Not sure but after reading the following account of a 36,000 year old bison feast I would say the meat would remain edible for quite some time. I know I have had both venison and beef as well as Walleye that was vacuum packed and frozen that was at least a year in the freeze.r
In “Frozen Fauna of the Mammoth Steppe,” R. Dale Guthrie, professor emeritus at the University of Alaska, describes his inspection of the 1979 find of “Blue Babe,” a 36,000-year-old frozen bison. The carcass had already been largely eaten in prehistory, but, Guthrie reports, it still showed some red muscle.
After a thorough examination of the remains, which were kept frozen in a lab, Blue Babe was reconstructed with taxidermy for museum display. That task done, Guthrie set about eating part of the ancient bison along with taxidermist Eirik Granqvist, the late paleontologist Bjorn Kurten and apparently unnamed others.

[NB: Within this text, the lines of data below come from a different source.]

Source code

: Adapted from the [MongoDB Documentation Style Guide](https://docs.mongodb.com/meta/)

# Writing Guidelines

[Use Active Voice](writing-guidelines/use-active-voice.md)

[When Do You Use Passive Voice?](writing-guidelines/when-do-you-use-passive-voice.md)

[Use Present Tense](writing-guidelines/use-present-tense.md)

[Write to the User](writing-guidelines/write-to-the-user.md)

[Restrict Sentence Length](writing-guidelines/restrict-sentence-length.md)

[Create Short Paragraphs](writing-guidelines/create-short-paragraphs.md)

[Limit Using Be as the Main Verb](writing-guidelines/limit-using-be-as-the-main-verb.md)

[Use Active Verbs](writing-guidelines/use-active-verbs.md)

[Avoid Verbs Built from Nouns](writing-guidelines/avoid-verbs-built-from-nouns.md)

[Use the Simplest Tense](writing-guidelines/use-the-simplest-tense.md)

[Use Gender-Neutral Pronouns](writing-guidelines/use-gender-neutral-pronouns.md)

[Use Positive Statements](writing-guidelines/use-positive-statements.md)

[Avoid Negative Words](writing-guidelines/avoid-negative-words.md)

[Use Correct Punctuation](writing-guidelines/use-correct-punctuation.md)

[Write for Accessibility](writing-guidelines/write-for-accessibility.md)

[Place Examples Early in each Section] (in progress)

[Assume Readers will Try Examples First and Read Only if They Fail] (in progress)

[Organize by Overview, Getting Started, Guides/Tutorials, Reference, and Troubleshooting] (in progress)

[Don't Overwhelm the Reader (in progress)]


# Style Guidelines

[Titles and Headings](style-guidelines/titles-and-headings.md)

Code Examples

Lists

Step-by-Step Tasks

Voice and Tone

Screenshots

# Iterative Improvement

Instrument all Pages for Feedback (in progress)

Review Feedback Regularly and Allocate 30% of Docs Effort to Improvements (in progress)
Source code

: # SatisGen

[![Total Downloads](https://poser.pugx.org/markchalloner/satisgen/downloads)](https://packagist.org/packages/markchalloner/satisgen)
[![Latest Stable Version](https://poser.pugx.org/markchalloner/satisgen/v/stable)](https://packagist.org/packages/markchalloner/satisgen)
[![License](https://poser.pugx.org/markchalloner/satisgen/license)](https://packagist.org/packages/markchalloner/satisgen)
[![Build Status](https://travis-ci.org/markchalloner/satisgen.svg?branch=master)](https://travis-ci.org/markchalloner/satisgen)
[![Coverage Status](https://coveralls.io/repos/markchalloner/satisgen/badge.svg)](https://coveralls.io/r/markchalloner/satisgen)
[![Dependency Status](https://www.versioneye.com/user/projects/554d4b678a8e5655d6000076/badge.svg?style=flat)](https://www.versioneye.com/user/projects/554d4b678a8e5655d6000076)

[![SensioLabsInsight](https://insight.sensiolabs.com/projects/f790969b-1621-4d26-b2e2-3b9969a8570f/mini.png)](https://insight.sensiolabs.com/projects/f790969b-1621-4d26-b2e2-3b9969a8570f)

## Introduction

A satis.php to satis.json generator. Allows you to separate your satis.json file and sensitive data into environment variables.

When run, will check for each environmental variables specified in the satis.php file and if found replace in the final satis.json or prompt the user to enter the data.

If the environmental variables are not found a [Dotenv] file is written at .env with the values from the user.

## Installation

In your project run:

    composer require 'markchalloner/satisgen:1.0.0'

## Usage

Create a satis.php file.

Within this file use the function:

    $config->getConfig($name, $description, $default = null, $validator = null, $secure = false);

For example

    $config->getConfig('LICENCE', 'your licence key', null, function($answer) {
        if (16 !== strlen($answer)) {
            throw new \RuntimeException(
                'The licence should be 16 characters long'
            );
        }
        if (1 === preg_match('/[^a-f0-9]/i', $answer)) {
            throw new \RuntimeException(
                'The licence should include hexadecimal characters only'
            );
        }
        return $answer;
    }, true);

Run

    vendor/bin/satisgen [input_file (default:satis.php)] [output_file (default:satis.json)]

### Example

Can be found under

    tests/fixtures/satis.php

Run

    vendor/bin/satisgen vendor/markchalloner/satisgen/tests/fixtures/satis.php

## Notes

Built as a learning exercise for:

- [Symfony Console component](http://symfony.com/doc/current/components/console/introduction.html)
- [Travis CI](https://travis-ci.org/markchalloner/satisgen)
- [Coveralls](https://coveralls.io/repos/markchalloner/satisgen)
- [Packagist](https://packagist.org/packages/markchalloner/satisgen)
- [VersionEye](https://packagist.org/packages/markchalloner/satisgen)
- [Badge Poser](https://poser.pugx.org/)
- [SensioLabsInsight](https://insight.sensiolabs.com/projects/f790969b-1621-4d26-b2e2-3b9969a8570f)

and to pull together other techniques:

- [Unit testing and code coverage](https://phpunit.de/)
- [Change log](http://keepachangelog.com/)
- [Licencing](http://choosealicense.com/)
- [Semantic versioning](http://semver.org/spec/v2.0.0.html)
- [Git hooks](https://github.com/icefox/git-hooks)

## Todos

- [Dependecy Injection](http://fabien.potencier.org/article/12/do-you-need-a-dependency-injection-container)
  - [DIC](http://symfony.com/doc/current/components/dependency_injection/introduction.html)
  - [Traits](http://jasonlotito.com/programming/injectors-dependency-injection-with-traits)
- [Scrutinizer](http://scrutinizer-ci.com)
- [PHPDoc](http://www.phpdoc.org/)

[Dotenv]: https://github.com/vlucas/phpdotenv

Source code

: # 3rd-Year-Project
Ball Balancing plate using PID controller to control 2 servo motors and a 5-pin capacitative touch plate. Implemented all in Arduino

“A small part of the mummy’s neck was diced and simmered in a pot of stock and vegetables,” Guthrie wrote. “We had Blue Babe for dinner. The meat was well aged but still a little tough, and it gave the stew a strong Pleistocene aroma, but nobody there would have dared miss it.” Kurten later wrote that the bison stew was “agreeable.”
Bjorn Kurten wrote:
The meat in its abdomen had spoiled before the bison was completely frozen. But in the neck area small pieces of meat were found attached to the skull. The lions had left so little there that it had frozen through while the meat was still fresh. When it thawed it gave off an unmistakable beef aroma, not unpleasantly mixed with a faint smell of the earth in which it was found, with a touch of mushroom. About a dozen of us gathered .... on April 6, 1984, to partake of Bison priscus stew. The taste was delicious, and none of us suffered any ill effects from the meal.